現役時代は2年間のFC東京在籍、グレミオ・ジュニオールへの留学以外では計12シーズンにわたって川崎Fに籍を置き、その能力の高さとキャラクターで川崎FサポーターだけでなくFC東京サポーターからも高い人気を誇った選手だった。
就任直後の佐原監督は、さっそくチビリンピック関東大会で準優勝という結果を残し、5月3日に行われた「JA全農杯 チビリンピック 小学生8人制サッカー全国決勝大会 2014」へ3年ぶりに出場。同大会では準決勝で惜しくもレジスタFCに敗れたものの、素晴らしい戦いを見せている。その佐原監督に、チーム指導のあり方について尋ねた。(取材・文 江藤高志)
――2年のスクールコーチの経験を経て、選抜チームの監督となりました。一般のチームの方もリーダーやキャプテン選びに苦労すると思いますが、どのように選んでいたのでしょうか?

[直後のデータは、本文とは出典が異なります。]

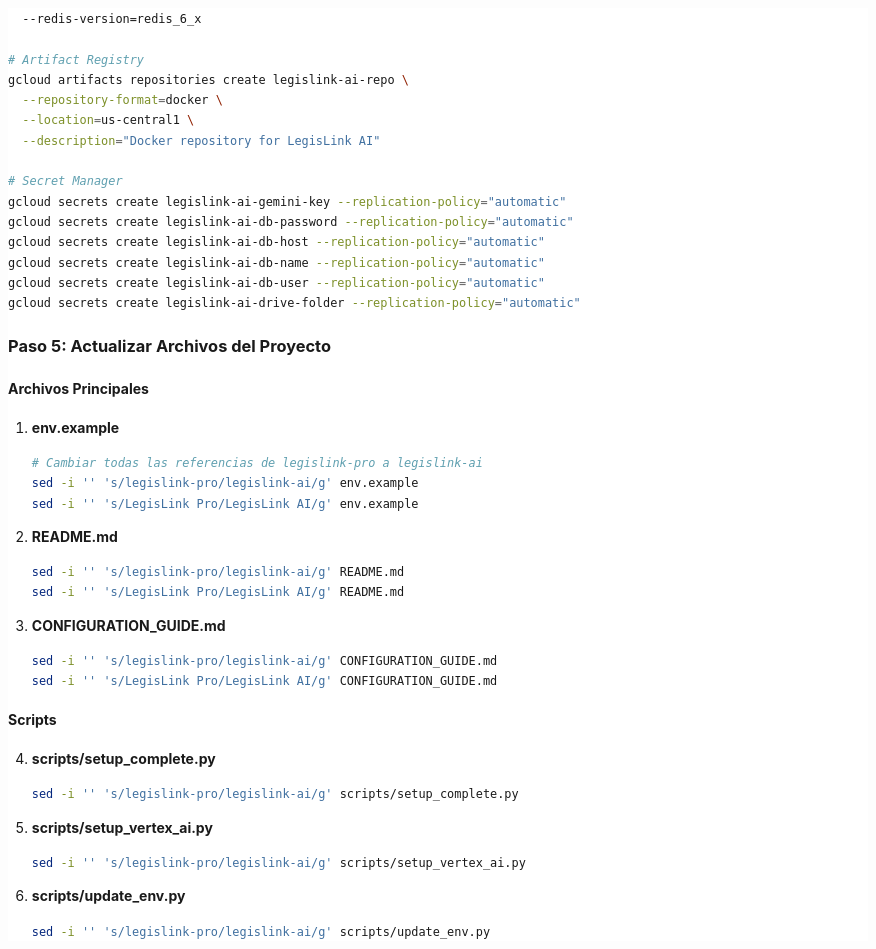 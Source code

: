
 ```bash
  --redis-version=redis_6_x

# Artifact Registry
gcloud artifacts repositories create legislink-ai-repo \
  --repository-format=docker \
  --location=us-central1 \
  --description="Docker repository for LegisLink AI"

# Secret Manager
gcloud secrets create legislink-ai-gemini-key --replication-policy="automatic"
gcloud secrets create legislink-ai-db-password --replication-policy="automatic"
gcloud secrets create legislink-ai-db-host --replication-policy="automatic"
gcloud secrets create legislink-ai-db-name --replication-policy="automatic"
gcloud secrets create legislink-ai-db-user --replication-policy="automatic"
gcloud secrets create legislink-ai-drive-folder --replication-policy="automatic"
```

### Paso 5: Actualizar Archivos del Proyecto

#### Archivos Principales

1. **env.example**
   ```bash
   # Cambiar todas las referencias de legislink-pro a legislink-ai
   sed -i '' 's/legislink-pro/legislink-ai/g' env.example
   sed -i '' 's/LegisLink Pro/LegisLink AI/g' env.example
   ```

2. **README.md**
   ```bash
   sed -i '' 's/legislink-pro/legislink-ai/g' README.md
   sed -i '' 's/LegisLink Pro/LegisLink AI/g' README.md
   ```

3. **CONFIGURATION_GUIDE.md**
   ```bash
   sed -i '' 's/legislink-pro/legislink-ai/g' CONFIGURATION_GUIDE.md
   sed -i '' 's/LegisLink Pro/LegisLink AI/g' CONFIGURATION_GUIDE.md
   ```

#### Scripts

4. **scripts/setup_complete.py**
   ```bash
   sed -i '' 's/legislink-pro/legislink-ai/g' scripts/setup_complete.py
   ```

5. **scripts/setup_vertex_ai.py**
   ```bash
   sed -i '' 's/legislink-pro/legislink-ai/g' scripts/setup_vertex_ai.py
   ```

6. **scripts/update_env.py**
   ```bash
   sed -i '' 's/legislink-pro/legislink-ai/g' scripts/update_env.py
   ```
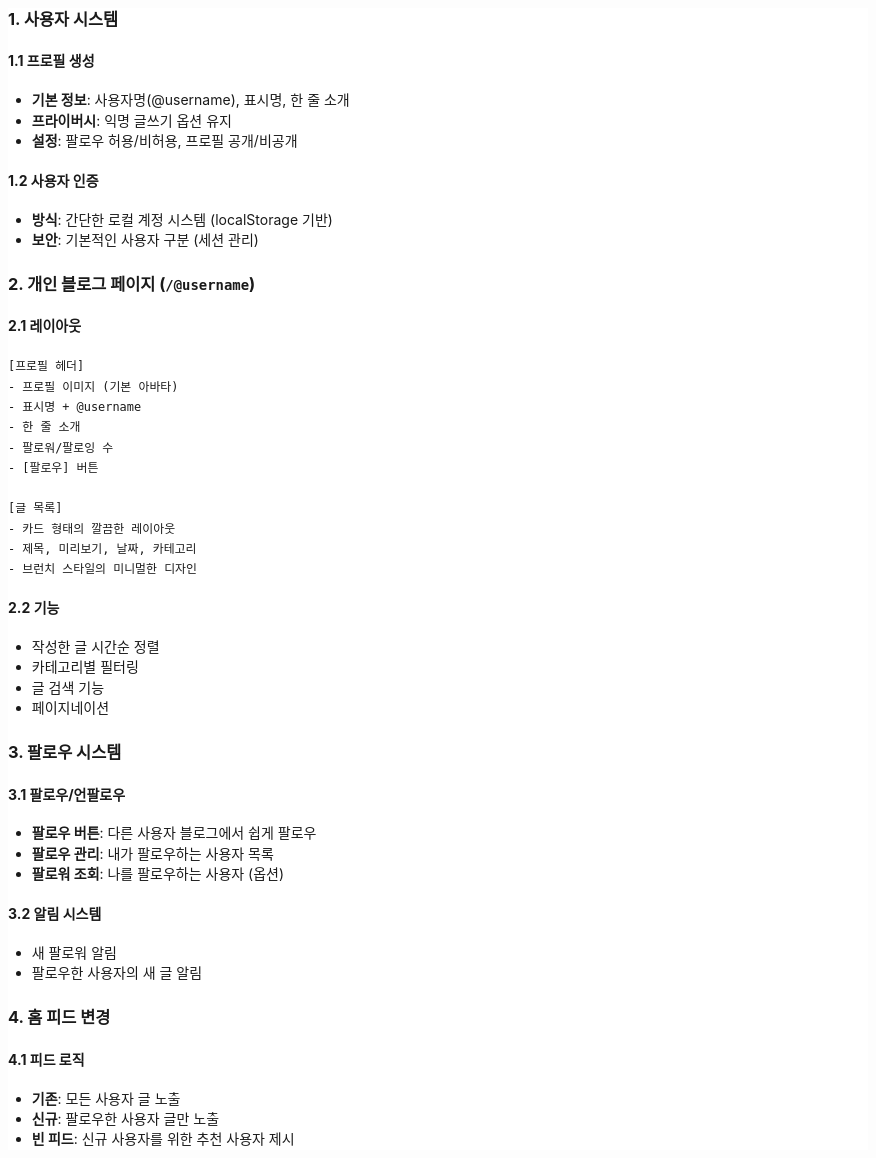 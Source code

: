 ### 1. 사용자 시스템

#### 1.1 프로필 생성
- **기본 정보**: 사용자명(@username), 표시명, 한 줄 소개
- **프라이버시**: 익명 글쓰기 옵션 유지
- **설정**: 팔로우 허용/비허용, 프로필 공개/비공개

#### 1.2 사용자 인증
- **방식**: 간단한 로컬 계정 시스템 (localStorage 기반)
- **보안**: 기본적인 사용자 구분 (세션 관리)

### 2. 개인 블로그 페이지 (`/@username`)

#### 2.1 레이아웃
```
[프로필 헤더]
- 프로필 이미지 (기본 아바타)
- 표시명 + @username
- 한 줄 소개
- 팔로워/팔로잉 수
- [팔로우] 버튼

[글 목록]
- 카드 형태의 깔끔한 레이아웃
- 제목, 미리보기, 날짜, 카테고리
- 브런치 스타일의 미니멀한 디자인
```

#### 2.2 기능
- 작성한 글 시간순 정렬
- 카테고리별 필터링
- 글 검색 기능
- 페이지네이션

### 3. 팔로우 시스템

#### 3.1 팔로우/언팔로우
- **팔로우 버튼**: 다른 사용자 블로그에서 쉽게 팔로우
- **팔로우 관리**: 내가 팔로우하는 사용자 목록
- **팔로워 조회**: 나를 팔로우하는 사용자 (옵션)

#### 3.2 알림 시스템
- 새 팔로워 알림
- 팔로우한 사용자의 새 글 알림

### 4. 홈 피드 변경

#### 4.1 피드 로직
- **기존**: 모든 사용자 글 노출
- **신규**: 팔로우한 사용자 글만 노출
- **빈 피드**: 신규 사용자를 위한 추천 사용자 제시
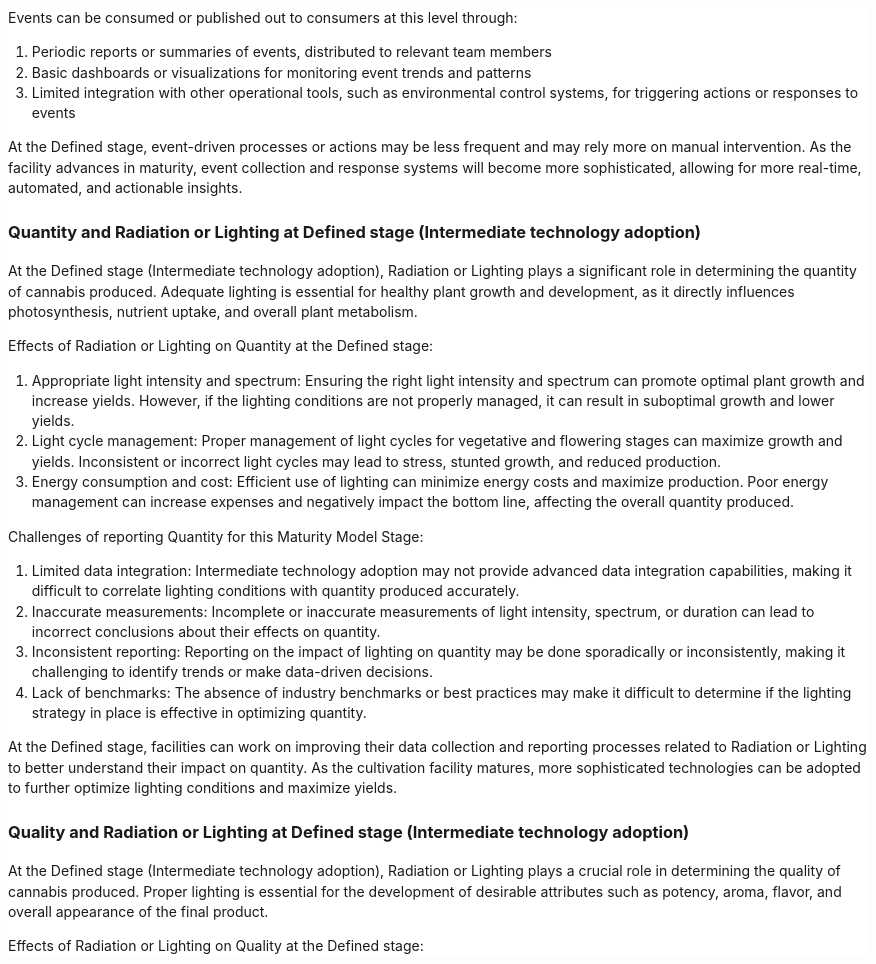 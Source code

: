 Events can be consumed or published out to consumers at this level through:

1. Periodic reports or summaries of events, distributed to relevant team members
2. Basic dashboards or visualizations for monitoring event trends and patterns
3. Limited integration with other operational tools, such as environmental control systems, for triggering actions or responses to events

At the Defined stage, event-driven processes or actions may be less frequent and may rely more on manual intervention. As the facility advances in maturity, event collection and response systems will become more sophisticated, allowing for more real-time, automated, and actionable insights.
### Quantity and Radiation or Lighting at Defined stage (Intermediate technology adoption)

At the Defined stage (Intermediate technology adoption), Radiation or Lighting plays a significant role in determining the quantity of cannabis produced. Adequate lighting is essential for healthy plant growth and development, as it directly influences photosynthesis, nutrient uptake, and overall plant metabolism.

Effects of Radiation or Lighting on Quantity at the Defined stage:

1. Appropriate light intensity and spectrum: Ensuring the right light intensity and spectrum can promote optimal plant growth and increase yields. However, if the lighting conditions are not properly managed, it can result in suboptimal growth and lower yields.
2. Light cycle management: Proper management of light cycles for vegetative and flowering stages can maximize growth and yields. Inconsistent or incorrect light cycles may lead to stress, stunted growth, and reduced production.
3. Energy consumption and cost: Efficient use of lighting can minimize energy costs and maximize production. Poor energy management can increase expenses and negatively impact the bottom line, affecting the overall quantity produced.

Challenges of reporting Quantity for this Maturity Model Stage:

1. Limited data integration: Intermediate technology adoption may not provide advanced data integration capabilities, making it difficult to correlate lighting conditions with quantity produced accurately.
2. Inaccurate measurements: Incomplete or inaccurate measurements of light intensity, spectrum, or duration can lead to incorrect conclusions about their effects on quantity.
3. Inconsistent reporting: Reporting on the impact of lighting on quantity may be done sporadically or inconsistently, making it challenging to identify trends or make data-driven decisions.
4. Lack of benchmarks: The absence of industry benchmarks or best practices may make it difficult to determine if the lighting strategy in place is effective in optimizing quantity.

At the Defined stage, facilities can work on improving their data collection and reporting processes related to Radiation or Lighting to better understand their impact on quantity. As the cultivation facility matures, more sophisticated technologies can be adopted to further optimize lighting conditions and maximize yields.
### Quality and Radiation or Lighting at Defined stage (Intermediate technology adoption)

At the Defined stage (Intermediate technology adoption), Radiation or Lighting plays a crucial role in determining the quality of cannabis produced. Proper lighting is essential for the development of desirable attributes such as potency, aroma, flavor, and overall appearance of the final product.

Effects of Radiation or Lighting on Quality at the Defined stage:
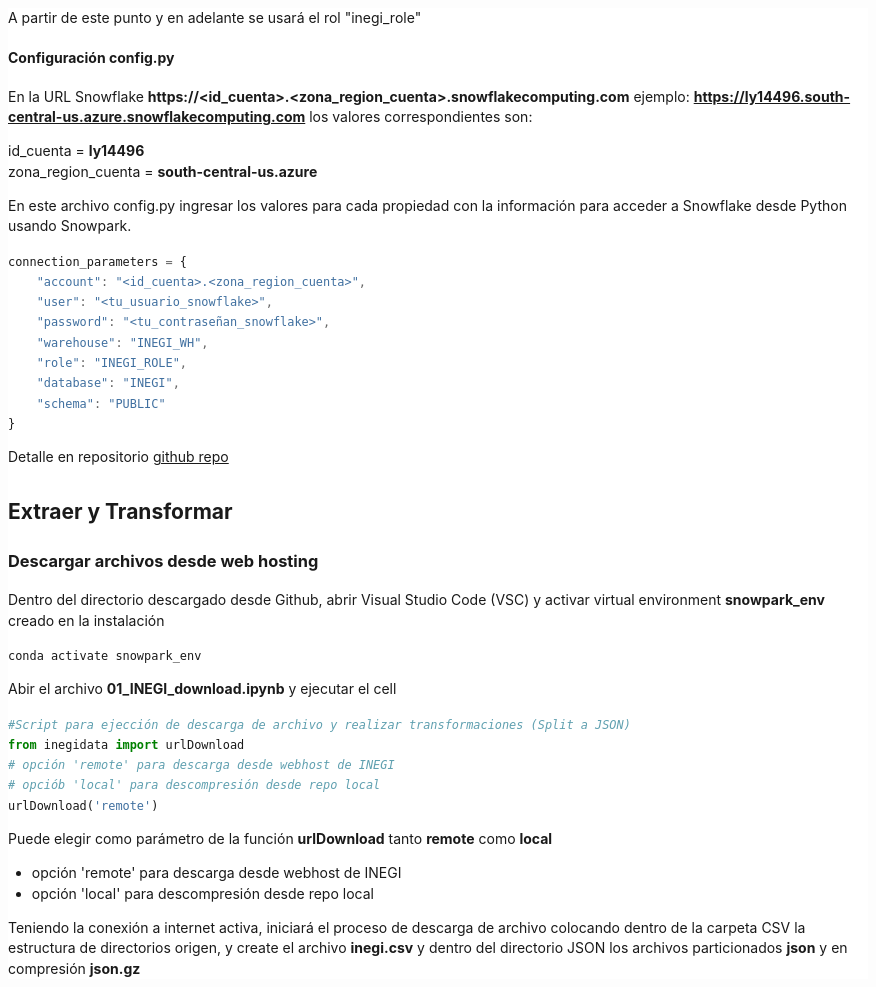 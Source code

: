 A partir de este punto y en adelante se usará el rol "inegi_role"



<h4>Configuración config.py</h4> 

En la URL Snowflake <b>https://<id_cuenta>.<zona_region_cuenta>.snowflakecomputing.com</b> ejemplo: <b>https://ly14496.south-central-us.azure.snowflakecomputing.com</b>  los valores correspondientes son:
<p>
id_cuenta = <b>ly14496</b><br>
zona_region_cuenta = <b>south-central-us.azure</b>
</p>
En este archivo config.py ingresar los valores para cada propiedad  con la información para acceder a Snowflake desde Python usando Snowpark.

```javascript
connection_parameters = {
    "account": "<id_cuenta>.<zona_region_cuenta>",
    "user": "<tu_usuario_snowflake>",
    "password": "<tu_contraseñan_snowflake>",
    "warehouse": "INEGI_WH",
    "role": "INEGI_ROLE",
    "database": "INEGI",
    "schema": "PUBLIC"
}
```

Detalle en repositorio [github repo](https://github.com/sfc-gh-csuarez/snowpark_inegi.git)


## Extraer y Transformar 

### Descargar archivos desde web hosting

Dentro del directorio descargado desde Github,  abrir Visual Studio Code (VSC) y activar virtual environment **snowpark_env** creado en la instalación
```shell
conda activate snowpark_env
 ```


 Abir el archivo **01_INEGI_download.ipynb** y ejecutar el cell

```python 
#Script para ejección de descarga de archivo y realizar transformaciones (Split a JSON)
from inegidata import urlDownload
# opción 'remote' para descarga desde webhost de INEGI
# opciób 'local' para descompresión desde repo local
urlDownload('remote')
```
Puede elegir como parámetro de la función **urlDownload** tanto **remote** como **local**
- opción 'remote' para descarga desde webhost de INEGI
- opción 'local' para descompresión desde repo local


Teniendo la conexión a internet activa, iniciará el proceso de descarga de archivo colocando dentro de la carpeta CSV la estructura de directorios origen, y create el archivo **inegi.csv** y dentro del directorio JSON los archivos particionados **json** y en compresión **json.gz**

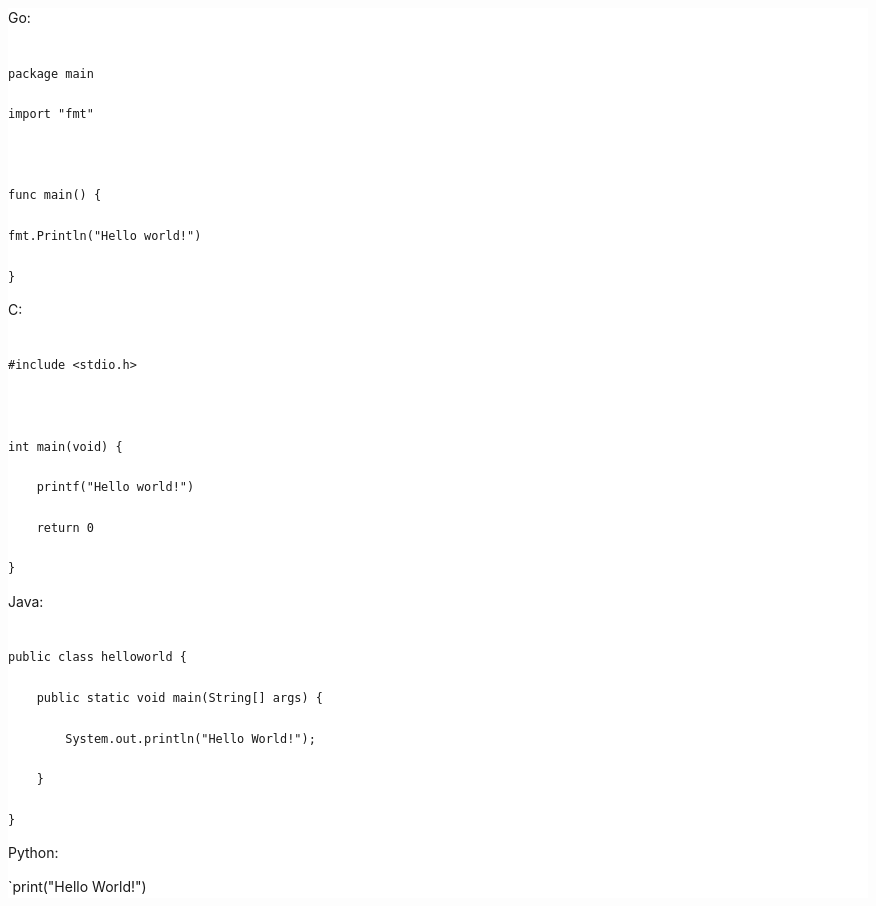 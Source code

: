 Go:

```

package main

import "fmt"

  

func main() {

fmt.Println("Hello world!")

}

```

C:

```

#include <stdio.h>

  

int main(void) {

    printf("Hello world!")

    return 0

}

```

Java:

```

public class helloworld {

    public static void main(String[] args) {

        System.out.println("Hello World!");

    }

}

```

Python:

`print("Hello World!")
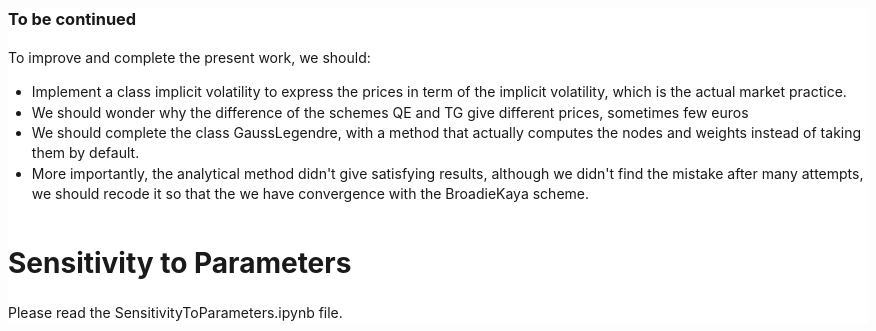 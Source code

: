 
### To be continued

To improve and complete the present work, we should:
- Implement a class implicit volatility to express the prices in term of the implicit volatility, which is the actual market practice.
- We should wonder why the difference of the schemes QE and TG give different prices, sometimes few euros
- We should complete the class GaussLegendre, with a method that actually computes the nodes and weights instead of taking them by default.
- More importantly, the analytical method didn't give satisfying results, although we didn't find the mistake after many attempts, we should recode it so that the we have convergence with the BroadieKaya scheme.

# Sensitivity to Parameters
Please read the SensitivityToParameters.ipynb file.
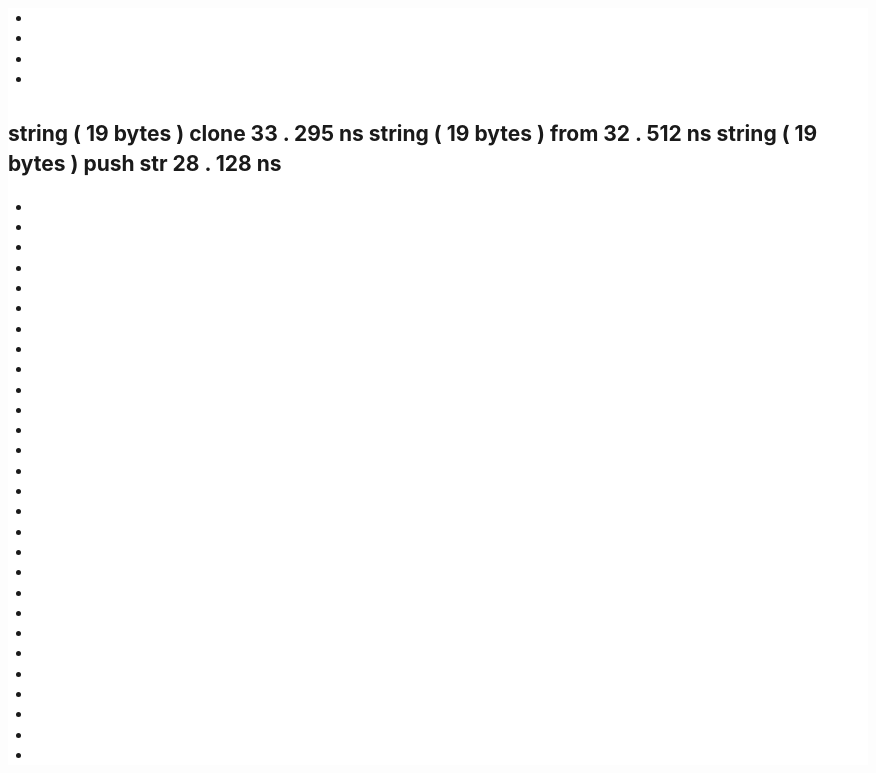 -
-
-
-
string
(
19
bytes
)
clone
33
.
295
ns
string
(
19
bytes
)
from
32
.
512
ns
string
(
19
bytes
)
push
str
28
.
128
ns
-
-
-
-
-
-
-
-
-
-
-
-
-
-
-
-
-
-
-
-
-
-
-
-
-
-
-
-
-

「フロンターレの場合、U10からU11にかけて、キャプテンを月ごとに代えます。全員が必ず一回はやるようにしていました。ただU12になったら一人に固定します。
キャプテンになると、自分の行動で示さないといけなくなります。フロンターレは、試合会場の集合場所などは全部子どもたちに決めさせています。親御さんには送迎させていません。試合が10時からであれば、キャプテンが1時間ちょっと前にグランドに着いているよう調整するわけです。そこから逆算して、電車とバスの時間を調べて、みんなで情報を共有して集合する。これは大変だと思います。
ただ、そうしたことを経験することで、チーム全体の事を考えるようになりますし、責任感も当然出てくる。他には、そういうチームは少ないようですね。マリノスもそうらしいですが、この話をよそのチームの方にするとびっくりされます」
――試合会場に子どもたちだけで行くということについて、親御さんからの反対は?
「ないですね。最初はびっくりする親御さんもいるんですが、そういうことも経験だし、大人の社会を知る意味でもいいと思います。一人で来るわけではなく、みんなでまとまって同じ方向の子たちで待ち合わせて、最終的にはどこかで合流して来ますから」
――今までに事故は?
「ありません。ただ、これは首都圏のチームだからできることだとは思います。地方の場合、電車やバスが十分にはないと思いますし」
――選抜チームの場合、落ちこぼれてしまう子どももいるのでは?
「いますね。みんな、それまでのチームでは中心選手としてやってきていた子ばかりなので、"お山の大将"になっています。ところが、入ってきて分かるんですね、『さらに上がいる』ってことが。そうなると落ちこぼれるというか、自信を無くします。ピッチ外ではすごく元気なんですが、グランドに立つと周りに上手い子がいるので、萎縮しちゃう子も居ます」
――そういう子に対してはどう対処しますか?
「『這い上がってくるのは自分次第なんだ』と伝えます。練習の日にちは同じ、時間も同じ。そうするとどこで差をつけるのか、差を埋めるのかといったら、活動日以外でどれだけボールを触れるのかというところですよね。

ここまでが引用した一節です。